Traders expect milder-than-anticipated output curbs by Chinese authorities, given that steel production continues to decline and is unlikely to exceed last year’s levels. However, weak steel demand and oversupply are weighing on finished steel prices and squeezing mills’ profitability, prompting many producers to scale back output.
Reflecting this cautious tone, major mills have kept domestic prices unchanged. Baosteel maintained its HRC prices for December sales, while Shagang held long steel prices steady for the November 11-20 period.
Market participants noted that lower steel prices have helped sustain demand, while potential production cuts could stabilize the market and lift sentiment in the near term.
On the Dalian Commodity Exchange, the most-traded January iron ore contract rose 0.2pct to 763 yuan (USD 107.1) per ton.
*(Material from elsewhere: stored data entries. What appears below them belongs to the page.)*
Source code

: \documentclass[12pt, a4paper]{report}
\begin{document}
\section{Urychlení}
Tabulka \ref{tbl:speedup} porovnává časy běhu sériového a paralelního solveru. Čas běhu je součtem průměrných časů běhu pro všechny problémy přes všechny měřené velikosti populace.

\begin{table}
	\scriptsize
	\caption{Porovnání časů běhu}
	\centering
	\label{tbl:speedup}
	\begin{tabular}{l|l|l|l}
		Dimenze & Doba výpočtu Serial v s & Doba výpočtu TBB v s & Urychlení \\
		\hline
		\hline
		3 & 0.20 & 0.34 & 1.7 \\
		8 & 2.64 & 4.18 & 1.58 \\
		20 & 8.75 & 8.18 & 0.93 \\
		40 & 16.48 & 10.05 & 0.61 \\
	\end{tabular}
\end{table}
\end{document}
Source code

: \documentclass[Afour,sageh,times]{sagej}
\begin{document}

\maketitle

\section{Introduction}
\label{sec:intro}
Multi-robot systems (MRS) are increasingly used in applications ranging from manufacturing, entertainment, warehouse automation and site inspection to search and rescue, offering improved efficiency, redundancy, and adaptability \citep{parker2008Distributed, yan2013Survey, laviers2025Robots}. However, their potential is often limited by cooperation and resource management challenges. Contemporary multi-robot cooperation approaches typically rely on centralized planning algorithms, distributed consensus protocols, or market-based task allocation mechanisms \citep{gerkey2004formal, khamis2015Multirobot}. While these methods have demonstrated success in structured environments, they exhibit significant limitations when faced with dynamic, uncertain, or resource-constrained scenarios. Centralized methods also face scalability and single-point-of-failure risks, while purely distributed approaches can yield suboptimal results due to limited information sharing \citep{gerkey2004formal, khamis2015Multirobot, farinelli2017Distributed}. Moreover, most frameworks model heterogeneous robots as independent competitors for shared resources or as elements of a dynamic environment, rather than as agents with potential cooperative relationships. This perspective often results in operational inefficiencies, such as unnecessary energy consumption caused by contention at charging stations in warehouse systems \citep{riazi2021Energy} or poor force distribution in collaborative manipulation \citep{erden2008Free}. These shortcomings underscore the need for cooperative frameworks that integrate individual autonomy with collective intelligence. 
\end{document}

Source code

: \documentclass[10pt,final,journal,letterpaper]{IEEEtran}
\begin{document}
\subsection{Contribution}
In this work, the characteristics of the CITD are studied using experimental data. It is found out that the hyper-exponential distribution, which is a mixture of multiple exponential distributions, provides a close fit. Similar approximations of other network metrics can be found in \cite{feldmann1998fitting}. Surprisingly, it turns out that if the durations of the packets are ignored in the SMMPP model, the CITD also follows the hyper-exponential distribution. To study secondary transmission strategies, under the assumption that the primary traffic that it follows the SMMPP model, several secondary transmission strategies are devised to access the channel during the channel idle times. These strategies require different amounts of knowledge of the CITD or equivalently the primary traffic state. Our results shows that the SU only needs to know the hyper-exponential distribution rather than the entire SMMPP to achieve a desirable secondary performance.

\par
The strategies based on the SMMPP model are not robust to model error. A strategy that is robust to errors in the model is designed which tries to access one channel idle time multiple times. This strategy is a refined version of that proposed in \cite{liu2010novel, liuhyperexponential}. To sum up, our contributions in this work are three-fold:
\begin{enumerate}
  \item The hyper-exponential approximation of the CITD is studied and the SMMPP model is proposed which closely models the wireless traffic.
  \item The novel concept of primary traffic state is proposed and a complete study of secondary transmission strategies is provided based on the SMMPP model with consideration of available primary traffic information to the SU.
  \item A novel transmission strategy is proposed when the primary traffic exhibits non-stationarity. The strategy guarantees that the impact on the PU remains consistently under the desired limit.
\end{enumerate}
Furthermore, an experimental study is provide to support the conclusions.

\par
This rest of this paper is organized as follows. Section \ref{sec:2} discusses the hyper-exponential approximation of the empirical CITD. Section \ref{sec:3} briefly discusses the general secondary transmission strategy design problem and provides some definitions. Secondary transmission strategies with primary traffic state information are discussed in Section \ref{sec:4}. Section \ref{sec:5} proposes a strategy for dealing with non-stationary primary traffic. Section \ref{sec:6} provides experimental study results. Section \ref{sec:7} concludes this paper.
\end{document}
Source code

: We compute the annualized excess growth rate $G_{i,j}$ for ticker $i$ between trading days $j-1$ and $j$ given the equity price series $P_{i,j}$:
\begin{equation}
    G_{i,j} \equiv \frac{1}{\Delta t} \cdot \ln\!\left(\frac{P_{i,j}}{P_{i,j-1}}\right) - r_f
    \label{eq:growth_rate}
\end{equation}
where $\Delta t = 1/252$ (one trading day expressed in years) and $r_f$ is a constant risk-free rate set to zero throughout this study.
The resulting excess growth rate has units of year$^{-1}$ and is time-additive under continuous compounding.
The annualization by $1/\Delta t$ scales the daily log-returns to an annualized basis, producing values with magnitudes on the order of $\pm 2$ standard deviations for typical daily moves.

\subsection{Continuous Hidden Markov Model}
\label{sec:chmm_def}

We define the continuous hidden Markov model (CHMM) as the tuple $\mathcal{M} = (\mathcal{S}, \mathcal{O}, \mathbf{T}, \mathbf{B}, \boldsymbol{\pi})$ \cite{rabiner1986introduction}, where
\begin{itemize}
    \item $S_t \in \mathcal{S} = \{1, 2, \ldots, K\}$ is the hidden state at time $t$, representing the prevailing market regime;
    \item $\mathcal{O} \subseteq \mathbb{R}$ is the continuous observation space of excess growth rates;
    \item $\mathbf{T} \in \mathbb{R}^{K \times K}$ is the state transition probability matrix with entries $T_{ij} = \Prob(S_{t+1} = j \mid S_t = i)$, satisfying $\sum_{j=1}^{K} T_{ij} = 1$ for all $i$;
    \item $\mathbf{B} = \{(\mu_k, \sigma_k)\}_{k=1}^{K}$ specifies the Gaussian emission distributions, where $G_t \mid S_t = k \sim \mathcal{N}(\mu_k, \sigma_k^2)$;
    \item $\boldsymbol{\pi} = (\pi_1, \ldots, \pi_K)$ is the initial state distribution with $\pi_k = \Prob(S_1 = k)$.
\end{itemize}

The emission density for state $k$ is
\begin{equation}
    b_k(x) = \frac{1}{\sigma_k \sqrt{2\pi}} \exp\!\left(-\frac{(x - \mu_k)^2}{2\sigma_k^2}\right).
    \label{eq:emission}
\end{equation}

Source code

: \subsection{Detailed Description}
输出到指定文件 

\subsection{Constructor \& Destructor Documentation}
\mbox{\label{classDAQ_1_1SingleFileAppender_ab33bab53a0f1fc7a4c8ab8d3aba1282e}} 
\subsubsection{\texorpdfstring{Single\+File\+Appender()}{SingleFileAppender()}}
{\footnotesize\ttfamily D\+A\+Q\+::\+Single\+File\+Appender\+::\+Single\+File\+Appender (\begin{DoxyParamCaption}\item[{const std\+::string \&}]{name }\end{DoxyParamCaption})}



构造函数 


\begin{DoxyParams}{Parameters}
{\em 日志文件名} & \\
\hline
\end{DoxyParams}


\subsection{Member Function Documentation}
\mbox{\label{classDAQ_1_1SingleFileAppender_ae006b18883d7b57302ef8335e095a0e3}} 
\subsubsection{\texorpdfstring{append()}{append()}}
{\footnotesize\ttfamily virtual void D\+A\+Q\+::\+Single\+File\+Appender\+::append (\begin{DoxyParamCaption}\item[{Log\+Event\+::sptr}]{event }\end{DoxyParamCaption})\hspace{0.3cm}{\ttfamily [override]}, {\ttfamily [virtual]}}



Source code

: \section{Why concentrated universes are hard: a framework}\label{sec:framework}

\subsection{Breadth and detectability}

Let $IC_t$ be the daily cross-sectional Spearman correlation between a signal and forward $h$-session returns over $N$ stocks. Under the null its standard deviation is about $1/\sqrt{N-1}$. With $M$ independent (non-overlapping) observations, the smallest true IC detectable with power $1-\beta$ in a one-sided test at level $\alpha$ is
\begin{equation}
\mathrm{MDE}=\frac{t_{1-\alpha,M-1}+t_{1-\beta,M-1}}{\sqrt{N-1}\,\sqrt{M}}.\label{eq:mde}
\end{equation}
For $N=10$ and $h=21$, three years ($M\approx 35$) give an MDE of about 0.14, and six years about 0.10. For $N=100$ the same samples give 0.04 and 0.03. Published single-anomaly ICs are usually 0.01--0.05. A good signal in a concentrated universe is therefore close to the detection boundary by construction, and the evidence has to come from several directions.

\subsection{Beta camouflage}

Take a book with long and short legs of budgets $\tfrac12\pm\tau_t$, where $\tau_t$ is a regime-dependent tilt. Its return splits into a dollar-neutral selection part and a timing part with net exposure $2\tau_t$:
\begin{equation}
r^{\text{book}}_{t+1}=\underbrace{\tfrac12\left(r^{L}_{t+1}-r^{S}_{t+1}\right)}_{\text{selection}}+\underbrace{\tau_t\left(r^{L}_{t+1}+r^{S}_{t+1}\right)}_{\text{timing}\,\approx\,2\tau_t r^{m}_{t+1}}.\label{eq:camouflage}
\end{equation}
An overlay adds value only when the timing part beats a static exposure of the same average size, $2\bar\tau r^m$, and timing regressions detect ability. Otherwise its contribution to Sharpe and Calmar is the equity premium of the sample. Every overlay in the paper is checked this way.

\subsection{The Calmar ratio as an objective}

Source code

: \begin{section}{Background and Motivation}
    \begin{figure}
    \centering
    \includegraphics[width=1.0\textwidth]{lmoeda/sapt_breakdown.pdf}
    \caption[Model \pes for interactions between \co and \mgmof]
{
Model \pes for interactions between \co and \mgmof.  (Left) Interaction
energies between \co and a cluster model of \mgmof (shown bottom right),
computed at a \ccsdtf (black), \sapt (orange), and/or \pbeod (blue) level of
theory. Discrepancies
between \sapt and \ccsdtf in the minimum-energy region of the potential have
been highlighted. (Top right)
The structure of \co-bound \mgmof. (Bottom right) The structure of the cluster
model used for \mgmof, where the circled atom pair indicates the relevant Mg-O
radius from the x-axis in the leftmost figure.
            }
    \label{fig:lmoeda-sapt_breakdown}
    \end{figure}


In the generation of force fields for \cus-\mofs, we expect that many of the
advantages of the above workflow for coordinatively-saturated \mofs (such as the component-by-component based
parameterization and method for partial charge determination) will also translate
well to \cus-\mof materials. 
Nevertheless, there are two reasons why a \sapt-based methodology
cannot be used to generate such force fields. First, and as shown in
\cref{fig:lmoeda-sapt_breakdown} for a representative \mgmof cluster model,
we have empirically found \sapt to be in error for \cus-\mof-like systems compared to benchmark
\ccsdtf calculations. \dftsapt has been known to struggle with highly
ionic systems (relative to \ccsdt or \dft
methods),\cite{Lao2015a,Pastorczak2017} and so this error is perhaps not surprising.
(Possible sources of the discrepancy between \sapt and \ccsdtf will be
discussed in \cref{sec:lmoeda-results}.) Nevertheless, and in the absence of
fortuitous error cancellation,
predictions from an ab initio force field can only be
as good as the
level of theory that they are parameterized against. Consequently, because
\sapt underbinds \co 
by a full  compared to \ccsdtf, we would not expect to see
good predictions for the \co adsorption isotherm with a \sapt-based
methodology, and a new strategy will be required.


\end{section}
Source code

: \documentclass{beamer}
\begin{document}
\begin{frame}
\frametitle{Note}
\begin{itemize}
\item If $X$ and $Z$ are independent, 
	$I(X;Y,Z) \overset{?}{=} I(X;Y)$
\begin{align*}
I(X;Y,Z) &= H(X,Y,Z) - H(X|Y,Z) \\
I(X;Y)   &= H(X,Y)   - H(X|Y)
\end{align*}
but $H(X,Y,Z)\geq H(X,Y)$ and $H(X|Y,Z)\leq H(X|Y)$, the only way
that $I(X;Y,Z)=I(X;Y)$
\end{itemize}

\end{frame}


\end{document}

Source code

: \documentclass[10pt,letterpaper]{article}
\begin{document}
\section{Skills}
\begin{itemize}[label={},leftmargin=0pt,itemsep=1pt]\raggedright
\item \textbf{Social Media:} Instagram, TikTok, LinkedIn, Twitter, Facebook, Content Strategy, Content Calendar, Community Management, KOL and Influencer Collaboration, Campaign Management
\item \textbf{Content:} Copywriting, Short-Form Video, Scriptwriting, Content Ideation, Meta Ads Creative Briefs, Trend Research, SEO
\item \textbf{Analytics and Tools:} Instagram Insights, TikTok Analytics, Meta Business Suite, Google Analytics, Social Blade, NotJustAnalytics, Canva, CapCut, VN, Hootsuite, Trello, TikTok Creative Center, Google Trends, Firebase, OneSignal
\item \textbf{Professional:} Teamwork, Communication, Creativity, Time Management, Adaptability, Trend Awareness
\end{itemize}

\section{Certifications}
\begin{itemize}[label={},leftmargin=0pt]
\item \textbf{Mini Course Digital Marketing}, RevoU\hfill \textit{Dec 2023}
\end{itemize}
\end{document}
Coking coal fell 3.81pct to 1,213 yuan (USD 170), and coke declined 3.6pct to 1,685 yuan (USD 237) per ton.
On the Shanghai Futures Exchange, rebar slipped 0.23pct to 3,042 yuan (USD 427), HRC edged up to 3,242 yuan (USD 455), wire rod fell 0.21pct to 3,327 yuan (USD 467), and stainless steel dropped 0.84pct to 12,465 yuan (USD 1,751) per ton.